When we both get into the office, it's enough attention in my opinion but I don't care. After all, Andri and I just walked together not while holding hands.
I just glanced at Andri who was walking leisurely, my God, why is he so relaxed while in my heart was scared to death. We walked to the elevator, we were alone in the elevator. Immediately I held my chest while sighing in relief, Andri who saw her only frowned.
“What's up? You sick?” ask her in a panicked voice.
Hahaha, Andri if this makes me fall more and more in love with him and makes me even more afraid of losing him. I can only go to Andri.
“Heheh, I don't papa kok Mas. I was just scared,”
“Fear? Scared why?” ask her with a slightly curious face.
“So we walk together, a lot of employees who see us Mas. I'm afraid of their response to us, later if found out how dong?” it's true that while walking I was very scared.
But seeing Andri who looks calm makes me wonder, does he not care about the gaze of his employees? But I was scared so amazing.

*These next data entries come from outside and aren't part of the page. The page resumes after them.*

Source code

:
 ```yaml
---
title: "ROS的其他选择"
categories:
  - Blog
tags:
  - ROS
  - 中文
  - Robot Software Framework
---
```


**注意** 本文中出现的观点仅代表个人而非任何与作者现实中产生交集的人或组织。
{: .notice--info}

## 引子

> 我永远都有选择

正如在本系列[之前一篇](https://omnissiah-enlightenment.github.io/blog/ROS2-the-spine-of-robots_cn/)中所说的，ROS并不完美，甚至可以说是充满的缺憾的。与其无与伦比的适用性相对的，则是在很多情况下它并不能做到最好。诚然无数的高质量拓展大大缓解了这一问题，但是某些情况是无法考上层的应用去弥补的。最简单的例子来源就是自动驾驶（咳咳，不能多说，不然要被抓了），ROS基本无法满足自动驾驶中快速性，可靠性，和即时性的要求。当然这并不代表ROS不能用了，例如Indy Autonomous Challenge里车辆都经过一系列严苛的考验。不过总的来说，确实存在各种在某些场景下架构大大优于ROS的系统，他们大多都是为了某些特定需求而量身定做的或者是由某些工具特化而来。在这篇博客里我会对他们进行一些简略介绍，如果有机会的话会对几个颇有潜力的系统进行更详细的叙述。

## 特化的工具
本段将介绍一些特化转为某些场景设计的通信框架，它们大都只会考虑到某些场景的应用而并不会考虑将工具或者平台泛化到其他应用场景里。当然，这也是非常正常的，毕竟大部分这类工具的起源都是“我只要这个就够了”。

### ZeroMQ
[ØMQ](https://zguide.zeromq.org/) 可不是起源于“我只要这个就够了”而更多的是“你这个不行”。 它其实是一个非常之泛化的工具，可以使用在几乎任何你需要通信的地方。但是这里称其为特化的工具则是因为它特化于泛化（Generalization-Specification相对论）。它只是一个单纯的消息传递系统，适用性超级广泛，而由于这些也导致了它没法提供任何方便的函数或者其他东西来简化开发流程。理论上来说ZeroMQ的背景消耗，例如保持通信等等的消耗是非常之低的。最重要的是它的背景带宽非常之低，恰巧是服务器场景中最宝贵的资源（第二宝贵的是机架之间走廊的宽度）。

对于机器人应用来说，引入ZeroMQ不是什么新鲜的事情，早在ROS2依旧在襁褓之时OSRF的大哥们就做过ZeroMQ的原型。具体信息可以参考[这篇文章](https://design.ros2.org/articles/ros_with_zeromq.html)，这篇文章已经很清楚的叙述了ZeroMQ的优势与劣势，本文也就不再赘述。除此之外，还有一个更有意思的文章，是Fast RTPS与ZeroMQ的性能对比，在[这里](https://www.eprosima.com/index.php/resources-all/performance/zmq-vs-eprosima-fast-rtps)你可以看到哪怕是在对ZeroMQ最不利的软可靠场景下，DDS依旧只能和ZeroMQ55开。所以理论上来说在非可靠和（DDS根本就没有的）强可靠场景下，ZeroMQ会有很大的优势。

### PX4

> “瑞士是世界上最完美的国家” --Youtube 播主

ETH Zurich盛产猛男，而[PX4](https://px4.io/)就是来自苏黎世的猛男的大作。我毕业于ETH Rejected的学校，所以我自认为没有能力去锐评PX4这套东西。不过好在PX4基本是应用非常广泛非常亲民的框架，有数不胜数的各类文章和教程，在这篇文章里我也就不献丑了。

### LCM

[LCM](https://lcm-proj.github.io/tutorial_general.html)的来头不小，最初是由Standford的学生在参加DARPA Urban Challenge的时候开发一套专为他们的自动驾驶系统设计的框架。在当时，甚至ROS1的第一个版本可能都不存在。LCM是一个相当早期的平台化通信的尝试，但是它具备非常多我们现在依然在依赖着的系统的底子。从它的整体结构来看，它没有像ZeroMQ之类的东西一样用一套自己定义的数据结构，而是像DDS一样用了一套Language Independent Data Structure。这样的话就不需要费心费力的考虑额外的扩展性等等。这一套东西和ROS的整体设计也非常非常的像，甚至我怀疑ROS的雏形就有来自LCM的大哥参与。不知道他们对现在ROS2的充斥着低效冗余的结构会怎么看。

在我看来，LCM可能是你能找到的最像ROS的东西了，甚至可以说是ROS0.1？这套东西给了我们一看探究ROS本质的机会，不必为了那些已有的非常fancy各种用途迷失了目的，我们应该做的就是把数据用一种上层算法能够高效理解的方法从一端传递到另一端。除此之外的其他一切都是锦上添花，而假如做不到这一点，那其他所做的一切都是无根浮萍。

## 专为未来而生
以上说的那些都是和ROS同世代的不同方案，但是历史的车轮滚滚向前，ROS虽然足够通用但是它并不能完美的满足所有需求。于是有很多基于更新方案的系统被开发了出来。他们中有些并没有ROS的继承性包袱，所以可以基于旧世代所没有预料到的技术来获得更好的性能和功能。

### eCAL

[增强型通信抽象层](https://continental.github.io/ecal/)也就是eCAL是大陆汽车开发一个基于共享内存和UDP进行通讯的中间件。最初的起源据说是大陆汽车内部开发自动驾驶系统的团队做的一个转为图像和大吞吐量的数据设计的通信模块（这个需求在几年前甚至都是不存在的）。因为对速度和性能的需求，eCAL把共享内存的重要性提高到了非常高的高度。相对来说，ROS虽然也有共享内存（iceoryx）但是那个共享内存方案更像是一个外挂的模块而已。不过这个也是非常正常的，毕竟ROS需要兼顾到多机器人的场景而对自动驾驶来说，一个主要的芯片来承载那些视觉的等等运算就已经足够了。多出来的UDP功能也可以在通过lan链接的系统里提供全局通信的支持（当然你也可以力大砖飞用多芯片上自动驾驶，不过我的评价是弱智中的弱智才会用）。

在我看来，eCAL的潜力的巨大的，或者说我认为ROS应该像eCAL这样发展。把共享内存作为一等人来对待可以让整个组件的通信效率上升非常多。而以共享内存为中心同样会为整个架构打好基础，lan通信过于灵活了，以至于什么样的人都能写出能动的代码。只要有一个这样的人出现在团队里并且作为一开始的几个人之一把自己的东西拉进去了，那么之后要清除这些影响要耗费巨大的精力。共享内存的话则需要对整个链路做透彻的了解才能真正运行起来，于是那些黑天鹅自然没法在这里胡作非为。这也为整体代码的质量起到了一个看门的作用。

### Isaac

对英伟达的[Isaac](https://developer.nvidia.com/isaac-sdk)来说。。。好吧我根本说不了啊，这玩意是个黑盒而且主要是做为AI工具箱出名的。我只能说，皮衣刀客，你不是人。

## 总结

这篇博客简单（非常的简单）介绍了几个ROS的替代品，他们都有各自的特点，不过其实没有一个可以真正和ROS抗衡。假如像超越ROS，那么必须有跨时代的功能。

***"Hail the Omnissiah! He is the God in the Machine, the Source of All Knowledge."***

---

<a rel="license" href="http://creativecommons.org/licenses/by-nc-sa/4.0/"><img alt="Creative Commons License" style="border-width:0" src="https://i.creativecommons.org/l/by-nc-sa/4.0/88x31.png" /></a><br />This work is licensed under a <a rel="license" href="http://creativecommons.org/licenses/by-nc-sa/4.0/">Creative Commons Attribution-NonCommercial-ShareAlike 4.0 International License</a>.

It is like this so, if you make a mistake even though it is not visible, if you are in the community will definitely feel a very extraordinary fear. Like I am now.
“Mas, I'm not afraid?”
Andri just smiled then shook her head “Make what Mas afraid, just relax. Do not care about the responses of others, it will never be finished if you always respond to the words of people out there. Take it easy let them do as they please, after all, they don't feed you do they? So, don't think about it. Let it be, this is your life let you live it and do not let the person who controls your life. Okay?”
I fell silent to the advice Andri gave me, which made sense with what he said. Why didn't I think that from the beginning? I shouldn't have to think about it and I don't have to care about it.
“True you said Mas, I shouldn't care about it all. Heheh, thank you Mas for his advice,” Andri just smiled.
“If something happens kasi tau Mas yes, let Mas pass the solution to you,”
“Iya Mas.”
Andri and I looked forward, trying to focus. Even if we were in the elevator, we wouldn't be able to make out loud. Because in the elevator there is CCTV monitoring our movements. I don't want the slightest mistake to make my image and Andri immediately bad because of the CCTV footage.